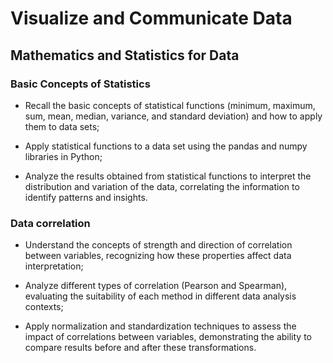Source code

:# Visualize and Communicate Data
## Mathematics and Statistics for Data

### Basic Concepts of Statistics
- Recall the basic concepts of statistical functions (minimum, maximum, sum, mean, median, variance, and standard deviation) and how to apply them to data sets;

- Apply statistical functions to a data set using the pandas and numpy libraries in Python;

- Analyze the results obtained from statistical functions to interpret the distribution and variation of the data, correlating the information to identify patterns and insights. 

### Data correlation
- Understand the concepts of strength and direction of correlation between variables, recognizing how these properties affect data interpretation;

- Analyze different types of correlation (Pearson and Spearman), evaluating the suitability of each method in different data analysis contexts;

- Apply normalization and standardization techniques to assess the impact of correlations between variables, demonstrating the ability to compare results before and after these transformations.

*Directions for this task*. Among the lines of the material, count those that contain the string "functions" and state only that count.

*Response below*. 3